Jennifer Fields was one woman who went. She shares honestly that she had never been interested in other cultures, and since the beginning of terrorist attacks in America and the heightened awareness of immigration from Middle-Eastern countries, she has been quite closed-minded toward those who don’t speak English and dress differently. Jennifer, like many people, had a lot of fear in regards to Muslim people.
However, that changed for her when she sat at the table with women from Afghanistan, Guatemala and Bangladesh. She happened to sit next to a woman who began to cry because she was so homesick and knew very little English. Though communication wasn’t easy, they were able to understand each other’s pain. Jennifer lives here in Texas without her family, and so she felt her loneliness. She says, “That moment was the moment my mind changed and I began to see these women as real human beings and not just a statistical news report. “
Laura Townsend was another woman who went to just simply love on these women who have lost so much. She shared that at first it did seem quite awkward. It was hard to sit and have tea when we didn’t even speak the same language. However, towards the end of tea, one woman and Laura just happened to lock eyes, and the woman headed straight over to Laura. She wanted to share her story. The woman began to tell of how her husband had worked with the American Security Forces in Afghanistan, and it was no longer safe for them there. Her family had to leave, and she, her husband, and her young children were granted asylum in America. However, she has children that were older, and they were not immediately granted the same status here. They have to do their own paperwork. And so the woman began to tell Laura all about her family; how one daughter is about to get married and she will not be able to attend and how another is about to have her first grandchild. This was when those bridges of understanding began to be built. Having children of her own, Laura could sympathize with a woman who was cut off completely from the life of her grown children and soon to be grandchildren.

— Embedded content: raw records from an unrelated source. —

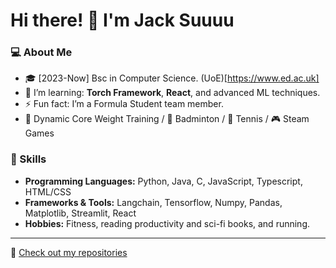 # Hi there! 👋 I'm Jack Suuuu

### 💻 About Me
- 🎓 [2023-Now] Bsc in Computer Science. (UoE)[https://www.ed.ac.uk]
- 🌱 I’m learning: **Torch Framework**, **React**, and advanced ML techniques.
- ⚡  Fun fact: I’m a Formula Student team member.
- 💪 Dynamic Core Weight Training / 🏸 Badminton / 🎾 Tennis / 🎮 Steam Games

### 🚀 Skills
- **Programming Languages:** Python, Java, C, JavaScript, Typescript, HTML/CSS
- **Frameworks & Tools:** Langchain, Tensorflow, Numpy, Pandas, Matplotlib, Streamlit, React
- **Hobbies:** Fitness, reading productivity and sci-fi books, and running.

---

📝 [Check out my repositories](https://github.com/JackSuuu?tab=repositories)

Jennifer, Laura and many of the other woman learned that though we seem to be so drastically different, we all long for similar things. A mother desires to see her daughter married. A grandmother longs to hold her grandchild, and being away from home is lonesome. Listening to other people’s stories and understanding their experiences helps us to see the faces behind the statistic or the new article, and instead to see the person that God created them to be.